He glances around the room, his gaze taking in the myriad nobles gathered to celebrate the end of the war and the ascendance of the kingdom of Albion. Then he shrugs. "Not interested."
Exasperation leaps, unstoppable as the fierce flare of pleasure in her breast. "Sire..."
"You kept our people safe and fed and clothed while I was away at war, Gwen. You marshalled the town guard and brought the local farmers and their families into town so the raiders couldn't hurt them."

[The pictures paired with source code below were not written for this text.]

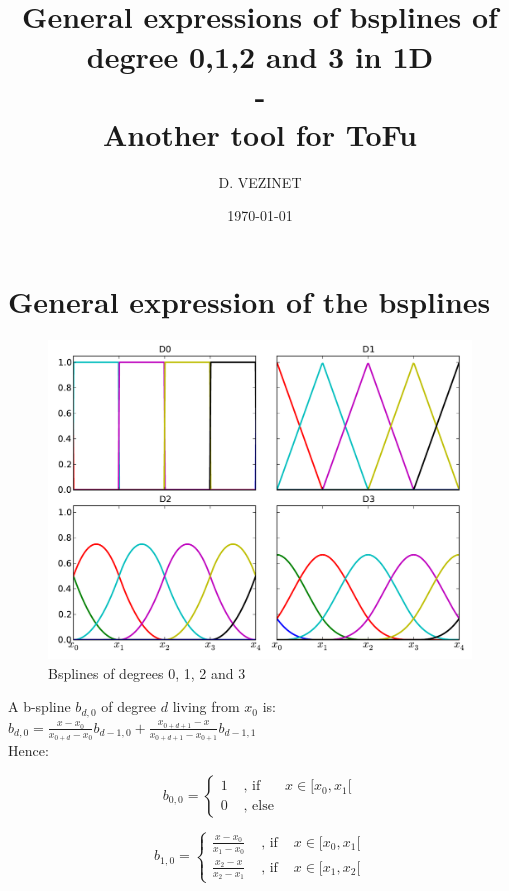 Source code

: \documentclass[paper=a4, fontsize=11pt]{scrartcl}
\title{
		\usefont{OT1}{bch}{b}{n}
		\horrule{0.5pt} \\[0.2cm]
		\LARGE General expressions of bsplines of degree 0,1,2 and 3 in 1D\\
        -\\
        \normalsize Another tool for ToFu
		\horrule{2pt} \\[0.3cm]
}
\author{D. VEZINET}
\date{\today}
\numberwithin{equation}{section}		%
\numberwithin{figure}{section}			%
\numberwithin{table}{section}				%
\begin{document}
\maketitle

\tableofcontents

\newpage
\section{General expression of the bsplines}


\begin{figure}[hbtp]
    \centering
    \includegraphics[scale=0.50]{BSplines_GeneralExpression_Deriv0.pdf}
    \caption{\small Bsplines of degrees 0, 1, 2 and 3}
    \label{Fig:Grid}
\end{figure}

A b-spline $b_{d,0}$ of degree $d$ living from $x_0$ is:$ b_{d,0} = \frac{x-x_0}{x_{0+d}-x_0}b_{d-1,0} + \frac{x_{0+d+1}-x}{x_{0+d+1}-x_{0+1}}b_{d-1,1} $\\
Hence:

$$
b_{0,0} =
\left\{
\begin{array}{lll}
1 & \text{ ,  if  } & x \in [x_0,x_1[\\
0 & \text{ ,  else}
\end{array}
\right.
$$

$$
b_{1,0} =
\left\{
\begin{array}{lll}
\frac{x-x_0}{x_1-x_0} & \text{ ,  if  } & x \in [x_0,x_1[\\
\frac{x_2-x}{x_2-x_1} & \text{ ,  if  } & x \in [x_1,x_2[
\end{array}
\right.
$$
\end{document}
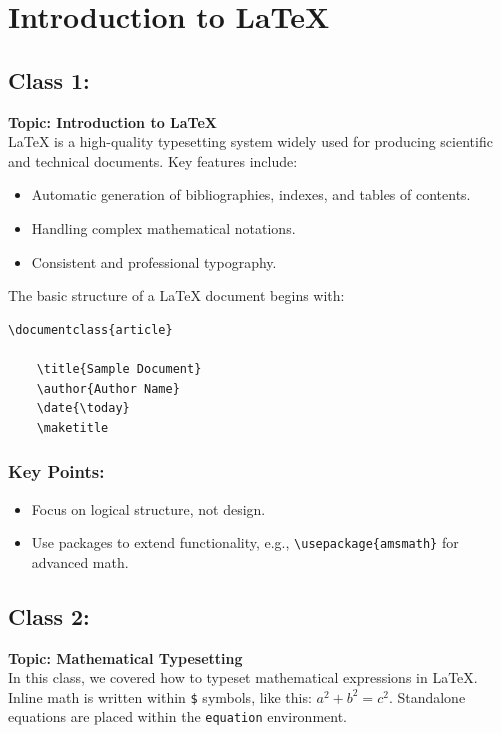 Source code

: \section{Introduction to \LaTeX}
\subsection{Class 1:}
\textbf{Topic: Introduction to \LaTeX} \\

\LaTeX{} is a high-quality typesetting system widely used for producing scientific and technical documents. Key features include:
\begin{itemize}
    \item Automatic generation of bibliographies, indexes, and tables of contents.
    \item Handling complex mathematical notations.
    \item Consistent and professional typography.
\end{itemize}

The basic structure of a \LaTeX{} document begins with:
\begin{verbatim}
\documentclass{article}

    \title{Sample Document}
    \author{Author Name}
    \date{\today}
    \maketitle

\end{verbatim}

\subsubsection{Key Points:}
\begin{itemize}
    \item Focus on logical structure, not design.
    \item Use packages to extend functionality, e.g., \verb|\usepackage{amsmath}| for advanced math.
\end{itemize}

\subsection{Class 2:}
\textbf{Topic: Mathematical Typesetting} \\

In this class, we covered how to typeset mathematical expressions in \LaTeX{}. Inline math is written within \verb|$| symbols, like this: $a^2 + b^2 = c^2$. Standalone equations are placed within the \verb|equation| environment.

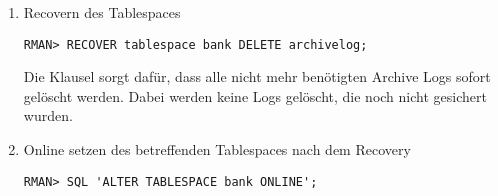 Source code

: \begin{enumerate}
            \item Recovern des Tablespaces
              \begin{lstlisting}[caption={Recovery des Tablespaces},label=admin1459,language=rman]
RMAN> RECOVER tablespace bank DELETE archivelog;
              \end{lstlisting}
              Die Klausel  sorgt daf\"ur, dass alle nicht mehr ben\"otigten Archive Logs sofort gel\"oscht werden. Dabei werden keine Logs gel\"oscht, die noch nicht gesichert wurden.
            \item Online setzen des betreffenden Tablespaces nach dem Recovery
              \begin{lstlisting}[caption={Betreffenden Tablespace Online setzen},label=admin1460,language=rman,emph={[10]ALTER,TABLESPACE,ONLINE},emphstyle={[10]\color{magenta}\bfseries}]
RMAN> SQL 'ALTER TABLESPACE bank ONLINE';
              \end{lstlisting}
          \end{enumerate}
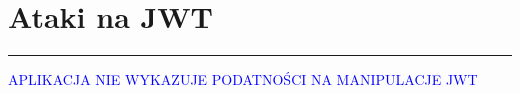 \section{Ataki na JWT}



{\rule{\linewidth}{0.2mm}}
\begin{center}
    \textcolor{blue}{APLIKACJA NIE WYKAZUJE PODATNOŚCI NA MANIPULACJE JWT}
\end{center} 
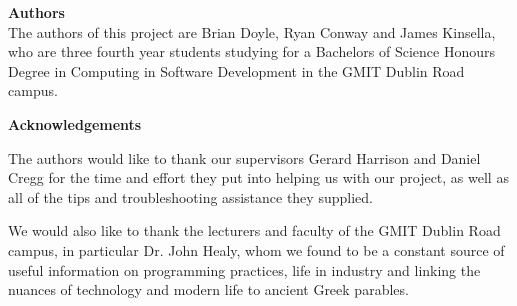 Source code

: 
\vspace{20mm}
\begin{center}
\large\textbf{Authors}
\\
The authors of this project are Brian Doyle, Ryan Conway and James Kinsella, who are three fourth year students studying for a Bachelors of Science Honours Degree in Computing in Software Development in the GMIT Dublin Road campus.
\\
\end{center}


\large\textbf{Acknowledgements}

The authors would like to thank our supervisors Gerard Harrison and Daniel Cregg for the time and effort they put into helping us with our project, as well as all of the tips and troubleshooting assistance they supplied.

We would also like to thank the lecturers and faculty of the GMIT Dublin Road campus, in particular Dr. John Healy, whom we found to be a constant source of useful information on programming practices, life in industry and linking the nuances of technology and modern life to ancient Greek parables.


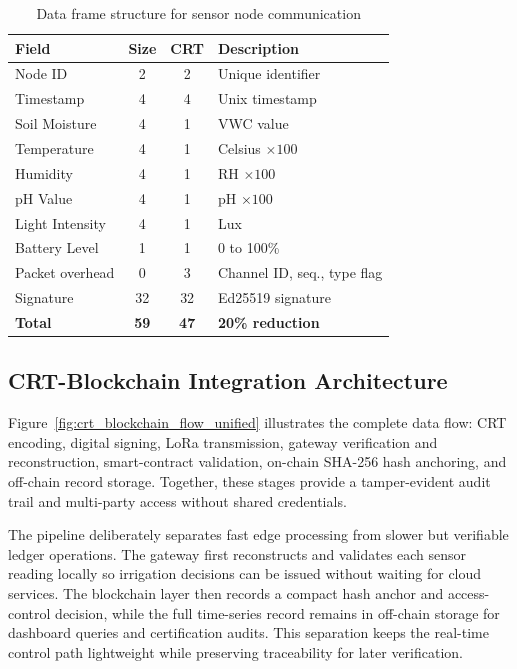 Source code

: \documentclass[pdflatex,sn-mathphys-num]{sn-jnl}
\theoremstyle{thmstyleone}
\theoremstyle{thmstyletwo}
\theoremstyle{thmstylethree}
\begin{document}
\begin{table}[htbp]
\centering
\caption{Data frame structure for sensor node communication}
\label{tab:data-frame}
\begin{tabular}{p{2.2cm} c c p{4.5cm}}
\toprule
\textbf{Field} & \textbf{Size} & \textbf{CRT} & \textbf{Description} \\
\midrule
Node ID        & 2  & 2  & Unique identifier \\
Timestamp      & 4  & 4  & Unix timestamp \\
Soil Moisture  & 4  & 1  & VWC value \\
Temperature    & 4  & 1  & Celsius $\times 100$ \\
Humidity       & 4  & 1  & RH $\times 100$ \\
pH Value       & 4  & 1  & pH $\times 100$ \\
Light Intensity& 4  & 1  & Lux \\
Battery Level  & 1  & 1  & 0 to 100\% \\
Packet overhead& 0  & 3  & Channel ID, seq., type flag \\
Signature      & 32 & 32 & Ed25519 signature \\
\midrule
\textbf{Total} & \textbf{59} & \textbf{47} & \textbf{20\% reduction} \\
\bottomrule
\end{tabular}
\end{table}

\subsection{CRT-Blockchain Integration Architecture}
\label{subsec:crt_blockchain_integration}

Figure~\ref{fig:crt_blockchain_flow_unified} illustrates the complete data flow: CRT encoding, digital signing, LoRa transmission, gateway verification and reconstruction, smart-contract validation, on-chain SHA-256 hash anchoring, and off-chain record storage. Together, these stages provide a tamper-evident audit trail and multi-party access without shared credentials.

The pipeline deliberately separates fast edge processing from slower but verifiable ledger operations. The gateway first reconstructs and validates each sensor reading locally so irrigation decisions can be issued without waiting for cloud services. The blockchain layer then records a compact hash anchor and access-control decision, while the full time-series record remains in off-chain storage for dashboard queries and certification audits. This separation keeps the real-time control path lightweight while preserving traceability for later verification.
\end{document}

Gwen looks away, embarrassed by the litany of her actions. "I did what anyone would have done, sire."
"But no-one else did. You did it, Gwen." He snorts with soft laughter. "Captain Aelredd of the city guard wanted to know if I'd stand for you in the place of a guardian."
Startled, she lifts her eyes to his face. "What? Why?" A moment later, embarrassed realisation floods her cheeks. "Oh."
"I didn't tell him I'd see him thrown out of Camelot first. I thought that was rather restrained of me, actually."
"You can't-- Sire, this isn't proper."
"No, Guinevere, this isn't sane." A hint of anger touches his voice - a frustration long held quiet. "You keep telling me what I should and shouldn't want, how I should choose a wife from one of the simpering, smiling women watching us now."
"You should."
"I don't want to. I don't even think I can - not when I've got this woman who speaks her mind, marshalls my people to defence in my absence, and looks after them as though they were her subjects, not mine."
Gwen swallows. "I could leave Camelot."
The words hang between them for a moment, but it's an empty threat. They both know it.
"You're already their Queen in everything but name. They know you, Guinevere, and they love you." His fingers - sword-calloused tips - lift her chin so she's looking up into his face. "It's not only them, either."
She doesn't drop her gaze, but neither does she say anything. There's nothing she can say.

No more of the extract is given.